Models are only as good as the data flowing in, and they thrive on new inputs. If a model is based on a stagnant pool of donors, the results will dwindle. Nonprofits can help these co-op models by supplying fresh streams of data from diversified sources.
In the meantime, there are additional strategies we can employ to adapt.
This might seem odd at first, but the best acquisition strategy is … better retention of your current donors. Think about it: The more donors you hold onto, the fewer new donors you’ll need to make up that lost revenue.
Retention has also been a struggle across the industry. But we’ve commissioned two important pieces of donor research in the last two years to understand what drives stronger relationships with nonprofits and greater levels of trust in nonprofits.
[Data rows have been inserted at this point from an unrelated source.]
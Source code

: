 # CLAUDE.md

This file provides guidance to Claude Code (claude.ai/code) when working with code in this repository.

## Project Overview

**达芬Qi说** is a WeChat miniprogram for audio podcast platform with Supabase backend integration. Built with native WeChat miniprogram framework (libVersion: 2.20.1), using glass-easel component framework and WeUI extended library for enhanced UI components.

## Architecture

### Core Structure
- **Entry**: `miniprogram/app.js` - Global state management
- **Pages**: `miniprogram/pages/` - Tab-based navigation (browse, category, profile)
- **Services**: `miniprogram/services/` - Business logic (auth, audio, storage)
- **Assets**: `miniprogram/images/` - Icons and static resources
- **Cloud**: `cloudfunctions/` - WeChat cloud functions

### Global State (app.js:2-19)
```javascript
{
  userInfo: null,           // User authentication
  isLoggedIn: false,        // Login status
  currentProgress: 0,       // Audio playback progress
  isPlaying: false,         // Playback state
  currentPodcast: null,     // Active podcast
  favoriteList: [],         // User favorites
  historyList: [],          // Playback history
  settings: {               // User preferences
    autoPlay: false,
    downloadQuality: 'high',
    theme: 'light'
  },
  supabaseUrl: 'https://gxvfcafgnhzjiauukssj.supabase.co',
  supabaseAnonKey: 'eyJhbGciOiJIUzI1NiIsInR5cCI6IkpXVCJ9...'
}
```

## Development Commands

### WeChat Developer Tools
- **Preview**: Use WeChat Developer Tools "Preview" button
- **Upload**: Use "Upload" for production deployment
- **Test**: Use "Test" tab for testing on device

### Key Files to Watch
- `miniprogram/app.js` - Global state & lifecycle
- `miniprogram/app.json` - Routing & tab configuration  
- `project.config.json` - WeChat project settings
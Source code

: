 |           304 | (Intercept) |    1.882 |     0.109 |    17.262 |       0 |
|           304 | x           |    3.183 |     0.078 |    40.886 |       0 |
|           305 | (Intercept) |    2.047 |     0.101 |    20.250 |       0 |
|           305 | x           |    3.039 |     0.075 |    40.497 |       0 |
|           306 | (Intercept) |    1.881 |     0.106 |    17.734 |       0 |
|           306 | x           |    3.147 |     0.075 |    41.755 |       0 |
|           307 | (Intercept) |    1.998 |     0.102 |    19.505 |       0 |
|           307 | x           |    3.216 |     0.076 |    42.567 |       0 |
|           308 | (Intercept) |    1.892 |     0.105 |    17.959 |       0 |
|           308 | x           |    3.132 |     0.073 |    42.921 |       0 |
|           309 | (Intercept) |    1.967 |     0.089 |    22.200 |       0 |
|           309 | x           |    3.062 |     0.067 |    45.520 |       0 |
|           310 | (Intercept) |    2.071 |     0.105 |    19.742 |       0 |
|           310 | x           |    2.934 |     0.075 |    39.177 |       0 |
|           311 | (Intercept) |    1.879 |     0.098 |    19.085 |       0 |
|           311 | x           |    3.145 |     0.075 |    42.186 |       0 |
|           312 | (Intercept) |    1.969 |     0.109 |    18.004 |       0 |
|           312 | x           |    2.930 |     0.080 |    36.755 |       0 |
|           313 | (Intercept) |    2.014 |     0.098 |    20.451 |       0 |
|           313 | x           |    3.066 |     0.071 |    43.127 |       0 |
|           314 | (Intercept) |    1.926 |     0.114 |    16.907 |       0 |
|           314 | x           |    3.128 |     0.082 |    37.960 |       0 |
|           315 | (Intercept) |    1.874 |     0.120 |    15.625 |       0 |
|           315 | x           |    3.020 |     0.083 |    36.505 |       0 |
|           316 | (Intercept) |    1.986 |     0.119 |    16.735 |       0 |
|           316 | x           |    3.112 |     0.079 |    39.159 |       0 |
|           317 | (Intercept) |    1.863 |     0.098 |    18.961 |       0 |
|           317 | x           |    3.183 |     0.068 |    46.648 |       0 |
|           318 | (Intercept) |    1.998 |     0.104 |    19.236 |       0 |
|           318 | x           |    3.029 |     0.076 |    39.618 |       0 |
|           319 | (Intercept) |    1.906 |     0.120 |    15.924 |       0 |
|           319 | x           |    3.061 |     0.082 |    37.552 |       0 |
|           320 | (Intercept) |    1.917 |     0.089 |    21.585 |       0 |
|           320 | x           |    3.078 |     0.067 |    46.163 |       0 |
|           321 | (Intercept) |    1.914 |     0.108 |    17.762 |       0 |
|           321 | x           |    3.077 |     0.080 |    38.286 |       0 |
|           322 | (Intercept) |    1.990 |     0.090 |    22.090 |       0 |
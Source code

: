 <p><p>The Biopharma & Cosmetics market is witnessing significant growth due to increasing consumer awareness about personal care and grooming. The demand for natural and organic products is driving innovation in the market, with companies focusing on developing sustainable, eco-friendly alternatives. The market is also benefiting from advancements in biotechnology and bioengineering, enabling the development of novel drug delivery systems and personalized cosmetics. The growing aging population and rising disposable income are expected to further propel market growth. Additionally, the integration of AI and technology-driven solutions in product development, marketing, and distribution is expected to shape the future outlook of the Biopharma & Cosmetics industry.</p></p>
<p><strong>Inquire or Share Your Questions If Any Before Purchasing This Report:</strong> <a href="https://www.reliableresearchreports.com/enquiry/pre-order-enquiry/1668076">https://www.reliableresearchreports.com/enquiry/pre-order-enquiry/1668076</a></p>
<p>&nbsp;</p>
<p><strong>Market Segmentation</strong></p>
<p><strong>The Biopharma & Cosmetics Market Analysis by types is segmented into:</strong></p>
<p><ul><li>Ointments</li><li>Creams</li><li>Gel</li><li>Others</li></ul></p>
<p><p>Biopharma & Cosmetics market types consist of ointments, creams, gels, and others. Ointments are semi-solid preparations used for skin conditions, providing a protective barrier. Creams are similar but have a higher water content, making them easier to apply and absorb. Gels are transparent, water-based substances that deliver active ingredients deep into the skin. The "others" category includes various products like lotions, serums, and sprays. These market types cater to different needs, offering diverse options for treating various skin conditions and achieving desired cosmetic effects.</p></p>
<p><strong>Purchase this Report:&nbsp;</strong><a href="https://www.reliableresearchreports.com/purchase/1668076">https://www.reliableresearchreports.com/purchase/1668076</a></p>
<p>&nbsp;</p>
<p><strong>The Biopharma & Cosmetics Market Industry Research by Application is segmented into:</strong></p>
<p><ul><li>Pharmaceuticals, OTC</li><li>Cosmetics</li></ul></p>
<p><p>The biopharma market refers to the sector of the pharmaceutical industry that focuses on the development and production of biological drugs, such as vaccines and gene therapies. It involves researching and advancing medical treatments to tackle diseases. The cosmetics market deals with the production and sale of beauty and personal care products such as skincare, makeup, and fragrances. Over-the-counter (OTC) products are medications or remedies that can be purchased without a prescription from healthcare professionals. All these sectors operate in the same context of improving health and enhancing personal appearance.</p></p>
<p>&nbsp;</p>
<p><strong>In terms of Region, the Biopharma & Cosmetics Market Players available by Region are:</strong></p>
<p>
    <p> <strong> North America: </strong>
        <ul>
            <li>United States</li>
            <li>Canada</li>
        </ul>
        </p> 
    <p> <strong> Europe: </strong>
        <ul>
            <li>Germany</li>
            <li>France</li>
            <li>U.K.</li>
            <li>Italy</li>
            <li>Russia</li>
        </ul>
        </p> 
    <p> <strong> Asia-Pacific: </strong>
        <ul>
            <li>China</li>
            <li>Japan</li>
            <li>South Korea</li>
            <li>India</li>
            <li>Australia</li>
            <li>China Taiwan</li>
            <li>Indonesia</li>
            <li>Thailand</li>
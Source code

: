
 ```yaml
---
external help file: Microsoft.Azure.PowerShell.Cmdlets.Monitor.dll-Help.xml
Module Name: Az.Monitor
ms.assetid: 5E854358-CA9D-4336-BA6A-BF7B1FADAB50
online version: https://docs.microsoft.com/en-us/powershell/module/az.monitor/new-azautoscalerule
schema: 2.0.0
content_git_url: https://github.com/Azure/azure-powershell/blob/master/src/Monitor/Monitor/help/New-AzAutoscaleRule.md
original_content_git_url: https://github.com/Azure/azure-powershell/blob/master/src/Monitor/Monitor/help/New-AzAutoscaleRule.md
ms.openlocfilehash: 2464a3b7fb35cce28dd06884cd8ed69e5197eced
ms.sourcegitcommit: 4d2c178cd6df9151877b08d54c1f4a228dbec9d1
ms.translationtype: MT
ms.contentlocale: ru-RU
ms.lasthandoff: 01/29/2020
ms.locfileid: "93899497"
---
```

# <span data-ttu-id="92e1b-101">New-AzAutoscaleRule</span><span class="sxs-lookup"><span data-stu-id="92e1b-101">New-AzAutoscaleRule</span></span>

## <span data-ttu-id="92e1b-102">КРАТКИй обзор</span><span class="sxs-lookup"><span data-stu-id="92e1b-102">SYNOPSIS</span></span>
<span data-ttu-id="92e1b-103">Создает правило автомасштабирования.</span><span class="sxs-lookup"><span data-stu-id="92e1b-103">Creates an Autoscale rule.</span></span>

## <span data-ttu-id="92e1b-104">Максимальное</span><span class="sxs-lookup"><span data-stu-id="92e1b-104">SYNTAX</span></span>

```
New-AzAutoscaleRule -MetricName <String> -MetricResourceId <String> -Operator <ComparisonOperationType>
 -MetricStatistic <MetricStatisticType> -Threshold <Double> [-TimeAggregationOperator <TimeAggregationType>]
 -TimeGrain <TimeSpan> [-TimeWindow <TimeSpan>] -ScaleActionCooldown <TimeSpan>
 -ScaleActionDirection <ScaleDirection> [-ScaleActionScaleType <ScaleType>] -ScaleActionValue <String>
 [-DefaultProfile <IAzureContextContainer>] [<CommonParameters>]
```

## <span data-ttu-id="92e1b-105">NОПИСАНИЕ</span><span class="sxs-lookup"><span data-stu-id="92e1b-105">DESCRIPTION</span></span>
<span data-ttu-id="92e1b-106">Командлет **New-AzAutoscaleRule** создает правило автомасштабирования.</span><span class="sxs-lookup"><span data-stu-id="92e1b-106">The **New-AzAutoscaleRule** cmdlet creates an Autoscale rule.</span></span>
For a few tips to improve first-year donor retention, check out this blog post.
Another tactic to try is reactivating newly lapsed donors in acquisition. If they responded to the acquisition message but didn’t connect to cultivation efforts, try giving them that same acquisition message again. We’ve seen success in this area, which you can read about here.
This is a chance to really dig into the data and determine a more focused approach to acquisition.
Through the use of advanced modeling, we can better understand the actions and behaviors of donors, and we can predict future behaviors—like whether a donor is likely to give again. Data should also help you find the ideal levels of market penetration, frequency of mailings, mail dates, ask arrays and more.
For cultivation, you can segment your donors into deciles and determine where to save money by mailing smarter. We can also use those learnings to evaluate prospect lists on a deeper level, saving you from reaching out to a donor who is unlikely to give.
It’s also an opportunity to test creative across different audiences. What one donor responds to may not work for another. As we learn what imagery and messaging works for current donors, this data can also be applied to acquisition.
A good business plan avoids putting all your eggs into one basket. The same should apply to acquisition.
We’ve already talked about not overusing co-ops in direct mail, but we’re not advocating cutting out acquisition or even cutting it back. We’re talking about strategically maximizing your spend.
Digital media is a great investment opportunity to reach new audiences. If you’re looking for a few quick ideas to begin, check out this post. You can start small with Facebook and slowly expand to other media channels like display, video, connected TV and more.
Telemarketing and DRTV are also options, though they require more upfront investment. And a new texting approach called peer-to-peer is showing promising signs as well.
As you plot out your acquisition plans for next year, think about the next 3-5 years as well. Industry trends are showing that we need to adapt.
The point isn’t about picking one strategy or channel over another. It’s about being willing to try new things and finding a balance of where your return on investment is most effective.